A família optou por realizar as cerimônias de velório e funeral de forma restrita, apenas entre parentes próximos.
Uma carreira construída no amor pelo tokusatsu
Nascido Kenji Takahashi, Ohba começou sua trajetória no audiovisual em 1971, quando passou na seleção da primeira turma do Japan Action Club — escola de dublês fundada pelo lendário ator e artista marcial Sonny Chiba, de quem era fã. Sem qualquer pretensão inicial de se tornar ator, sua meta era ser dublê.

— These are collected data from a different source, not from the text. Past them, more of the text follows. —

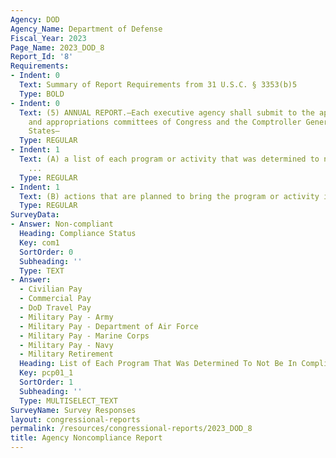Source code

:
 ```yaml
---
Agency: DOD
Agency_Name: Department of Defense
Fiscal_Year: 2023
Page_Name: 2023_DOD_8
Report_Id: '8'
Requirements:
- Indent: 0
  Text: Summary of Report Requirements from 31 U.S.C. § 3353(b)5
  Type: BOLD
- Indent: 0
  Text: (5) ANNUAL REPORT.—Each executive agency shall submit to the appropriate authorizing
    and appropriations committees of Congress and the Comptroller General of the United
    States—
  Type: REGULAR
- Indent: 1
  Text: (A) a list of each program or activity that was determined to not be in compliance
    ...
  Type: REGULAR
- Indent: 1
  Text: (B) actions that are planned to bring the program or activity into compliance.
  Type: REGULAR
SurveyData:
- Answer: Non-compliant
  Heading: Compliance Status
  Key: com1
  SortOrder: 0
  Subheading: ''
  Type: TEXT
- Answer:
  - Civilian Pay
  - Commercial Pay
  - DoD Travel Pay
  - Military Pay - Army
  - Military Pay - Department of Air Force
  - Military Pay - Marine Corps
  - Military Pay - Navy
  - Military Retirement
  Heading: List of Each Program That Was Determined To Not Be In Compliance
  Key: pcp01_1
  SortOrder: 1
  Subheading: ''
  Type: MULTISELECT_TEXT
SurveyName: Survey Responses
layout: congressional-reports
permalink: /resources/congressional-reports/2023_DOD_8
title: Agency Noncompliance Report
---
```

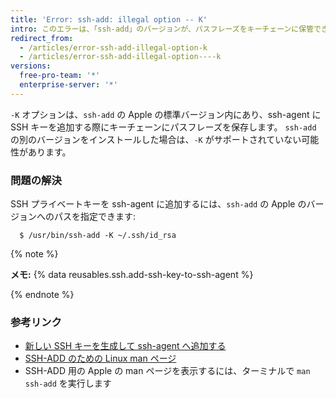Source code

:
 ```yaml
---
title: 'Error: ssh-add: illegal option -- K'
intro: このエラーは、「ssh-add」のバージョンが、パスフレーズをキーチェーンに保管できる機能である、macOS のキーチェーンインテグレーションをサポートしていないことを意味しています。
redirect_from:
  - /articles/error-ssh-add-illegal-option-k
  - /articles/error-ssh-add-illegal-option----k
versions:
  free-pro-team: '*'
  enterprise-server: '*'
---
```


`-K` オプションは、`ssh-add` の Apple の標準バージョン内にあり、ssh-agent に SSH キーを追加する際にキーチェーンにパスフレーズを保存します。 `ssh-add` の別のバージョンをインストールした場合は、`-K` がサポートされていない可能性があります。

### 問題の解決

SSH プライベートキーを ssh-agent に追加するには、`ssh-add` の Apple のバージョンへのパスを指定できます:

```shell
  $ /usr/bin/ssh-add -K ~/.ssh/id_rsa
```

{% note %}

**メモ:** {% data reusables.ssh.add-ssh-key-to-ssh-agent %}

{% endnote %}

### 参考リンク

- [新しい SSH キーを生成して ssh-agent へ追加する](/articles/generating-a-new-ssh-key-and-adding-it-to-the-ssh-agent)
- [SSH-ADD のための Linux man ページ](http://man7.org/linux/man-pages/man1/ssh-add.1.html)
- SSH-ADD 用の Apple の man ページを表示するには、ターミナルで `man ssh-add` を実行します
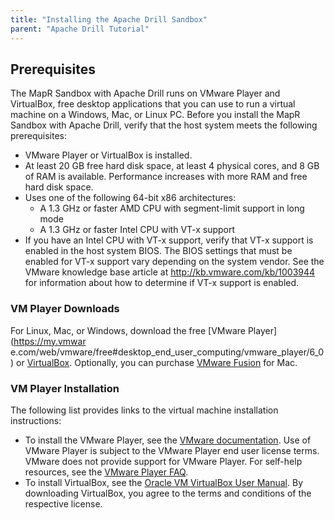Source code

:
 ```yaml
---
title: "Installing the Apache Drill Sandbox"
parent: "Apache Drill Tutorial"
---
```

## Prerequisites

The MapR Sandbox with Apache Drill runs on VMware Player and VirtualBox, free
desktop applications that you can use to run a virtual machine on a Windows,
Mac, or Linux PC. Before you install the MapR Sandbox with Apache Drill,
verify that the host system meets the following prerequisites:

  * VMware Player or VirtualBox is installed.
  * At least 20 GB free hard disk space, at least 4 physical cores, and 8 GB of RAM is available. Performance increases with more RAM and free hard disk space.
  * Uses one of the following 64-bit x86 architectures:
    * A 1.3 GHz or faster AMD CPU with segment-limit support in long mode
    * A 1.3 GHz or faster Intel CPU with VT-x support
  * If you have an Intel CPU with VT-x support, verify that VT-x support is enabled in the host system BIOS. The BIOS settings that must be enabled for VT-x support vary depending on the system vendor. See the VMware knowledge base article at <http://kb.vmware.com/kb/1003944> for information about how to determine if VT-x support is enabled.

### VM Player Downloads

For Linux, Mac, or Windows, download the free [VMware Player](https://my.vmwar
e.com/web/vmware/free#desktop_end_user_computing/vmware_player/6_0) or
[VirtualBox](https://www.virtualbox.org/wiki/Downloads). Optionally, you can
purchase [VMware Fusion](http://www.vmware.com/products/fusion/) for Mac.

### VM Player Installation

The following list provides links to the virtual machine installation
instructions:

  * To install the VMware Player, see the [VMware documentation](http://www.vmware.com/support/pubs/player_pubs.html). Use of VMware Player is subject to the VMware Player end user license terms. VMware does not provide support for VMware Player. For self-help resources, see the [VMware Player FAQ](http://www.vmware.com/products/player/faqs.html).
  * To install VirtualBox, see the [Oracle VM VirtualBox User Manual](http://dlc.sun.com.edgesuite.net/virtualbox/4.3.4/UserManual.pdf). By downloading VirtualBox, you agree to the terms and conditions of the respective license.

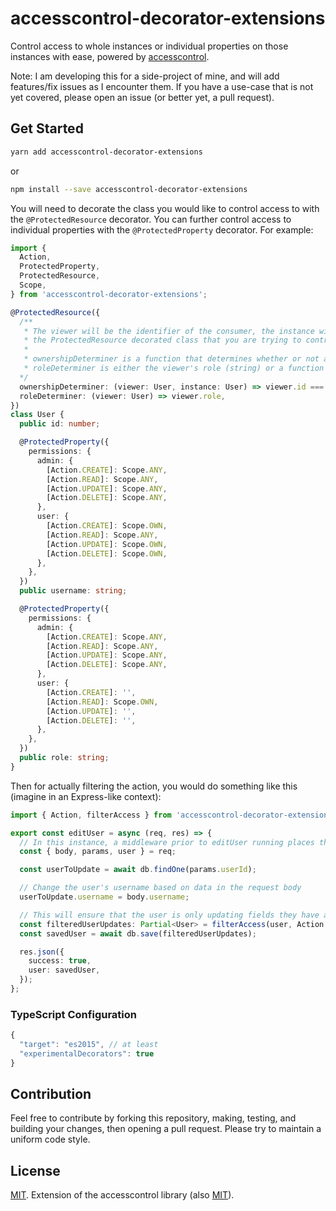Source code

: # accesscontrol-decorator-extensions
Control access to whole instances or individual properties on those instances with ease, powered by [accesscontrol](https://www.npmjs.com/package/accesscontrol).

Note: I am developing this for a side-project of mine, and will add features/fix issues as I encounter them. If you have a use-case that is not yet covered, please open an issue (or better yet, a pull request).

## Get Started
```bash
yarn add accesscontrol-decorator-extensions
```

or

```bash
npm install --save accesscontrol-decorator-extensions
```

You will need to decorate the class you would like to control access to with the `@ProtectedResource` decorator. You can further control access to individual properties with the `@ProtectedProperty` decorator. For example:

```ts
import {
  Action,
  ProtectedProperty,
  ProtectedResource,
  Scope,
} from 'accesscontrol-decorator-extensions';

@ProtectedResource({
  /**
   * The viewer will be the identifier of the consumer, the instance will be the instance of
   * the ProtectedResource decorated class that you are trying to control access to.
   * 
   * ownershipDeterminer is a function that determines whether or not a viewer owns the instance
   * roleDeterminer is either the viewer's role (string) or a function that returns the viewer's role
  */
  ownershipDeterminer: (viewer: User, instance: User) => viewer.id === userResult.id,
  roleDeterminer: (viewer: User) => viewer.role,
})
class User {
  public id: number;

  @ProtectedProperty({
    permissions: {
      admin: {
        [Action.CREATE]: Scope.ANY,
        [Action.READ]: Scope.ANY,
        [Action.UPDATE]: Scope.ANY,
        [Action.DELETE]: Scope.ANY,
      },
      user: {
        [Action.CREATE]: Scope.OWN,
        [Action.READ]: Scope.ANY,
        [Action.UPDATE]: Scope.OWN,
        [Action.DELETE]: Scope.OWN,
      },
    },
  })
  public username: string;

  @ProtectedProperty({
    permissions: {
      admin: {
        [Action.CREATE]: Scope.ANY,
        [Action.READ]: Scope.ANY,
        [Action.UPDATE]: Scope.ANY,
        [Action.DELETE]: Scope.ANY,
      },
      user: {
        [Action.CREATE]: '',
        [Action.READ]: Scope.OWN,
        [Action.UPDATE]: '',
        [Action.DELETE]: '',
      },
    },
  })
  public role: string;
}
```

Then for actually filtering the action, you would do something like this (imagine in an Express-like context):
```ts
import { Action, filterAccess } from 'accesscontrol-decorator-extensions';

export const editUser = async (req, res) => {
  // In this instance, a middleware prior to editUser running places the viewer on the request object
  const { body, params, user } = req;

  const userToUpdate = await db.findOne(params.userId);

  // Change the user's username based on data in the request body
  userToUpdate.username = body.username;

  // This will ensure that the user is only updating fields they have access to update
  const filteredUserUpdates: Partial<User> = filterAccess(user, Action.UPDATE, userToUpdate);
  const savedUser = await db.save(filteredUserUpdates);

  res.json({
    success: true,
    user: savedUser,
  });
};
```

### TypeScript Configuration
```ts
{
  "target": "es2015", // at least
  "experimentalDecorators": true
}
```

## Contribution
Feel free to contribute by forking this repository, making, testing, and building your changes, then opening a pull request. Please try to maintain a uniform code style.

## License
[MIT](https://github.com/joshuaslate/accesscontrol-decorator-extensions/blob/master/LICENSE).
Extension of the accesscontrol library (also [MIT](https://github.com/onury/accesscontrol/blob/master/LICENSE)).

Sua estreia na TV foi como operador de trampolim nas séries “Kamen Rider” e “Kikaider”. O caminho para a atuação, no entanto, acabou sendo inevitável. Em 1979, foi escalado para o papel de Battle Kenya na série “Battle Fever J”, considerada o primeiro Super Sentai antes da inclusão oficial de Gorenger dentro da franquia. No ano seguinte, sem descanso, viveu o Denzi Blue em “Denziman”, série sucessora.
O legado de Gavan
Gavan – Divulgação / Toei
O reconhecimento definitivo de Kenji Ohba veio em 1982, quando foi escalado para o papel título de “Gavan” — o policial do espaço da Toei que se tornaria um dos maiores ícones do tokusatsu. A série trouxe um frescor ao gênero e alcançou médias de audiência de 18,6% no Japão, um resultado expressivo para a época.
O sucesso de Gavan deu origem a duas sequências — “Sharivan” e “Shaider” —, formando a chamada trilogia dos policiais do espaço. Esse conjunto de produções foi o ponto de partida para o surgimento da franquia Metal Hero, que posteriormente geraria títulos como Jaspion, Jiraiya e Winspector — séries que marcaram gerações de crianças brasileiras nos anos 1980 e 1990, especialmente pela exibição na TV Manchete e em outros canais.
No Brasil, “Gavan” foi exibido como “Gyaban” simultaneamente pela Rede Globo e pela TV Gazeta em 1991, alcançando uma nova geração de fãs no país.
De Kill Bill à CCXP
Kenji Ohba na CCXP – Reprodução
A carreira de Ohba foi extensa e variada. Ao longo das décadas, atuou em dezenas de séries, filmes e espetáculos teatrais. Em 2003, ao lado do próprio Sonny Chiba, participou de “Kill Bill: Volume 1”, do diretor Quentin Tarantino, levando seu nome a uma audiência ainda mais ampla.
E sua relação com o Brasil foi além da telinha. Em 2017, Ohba marcou presença no evento CCXP, em São Paulo, onde teve a oportunidade de encontrar fãs brasileiros — muitos dos quais cresceram assistindo às séries que ele protagonizou.
Kenji Ohba esteve hospitalizado nos últimos oito anos, mas os detalhes sobre sua condição de saúde nunca foram tornados públicos. Ele deixa um legado inestimável para o tokusatsu e para gerações de fãs ao redor do mundo que cresceram sonhando com heróis metálicos e policiais do espaço.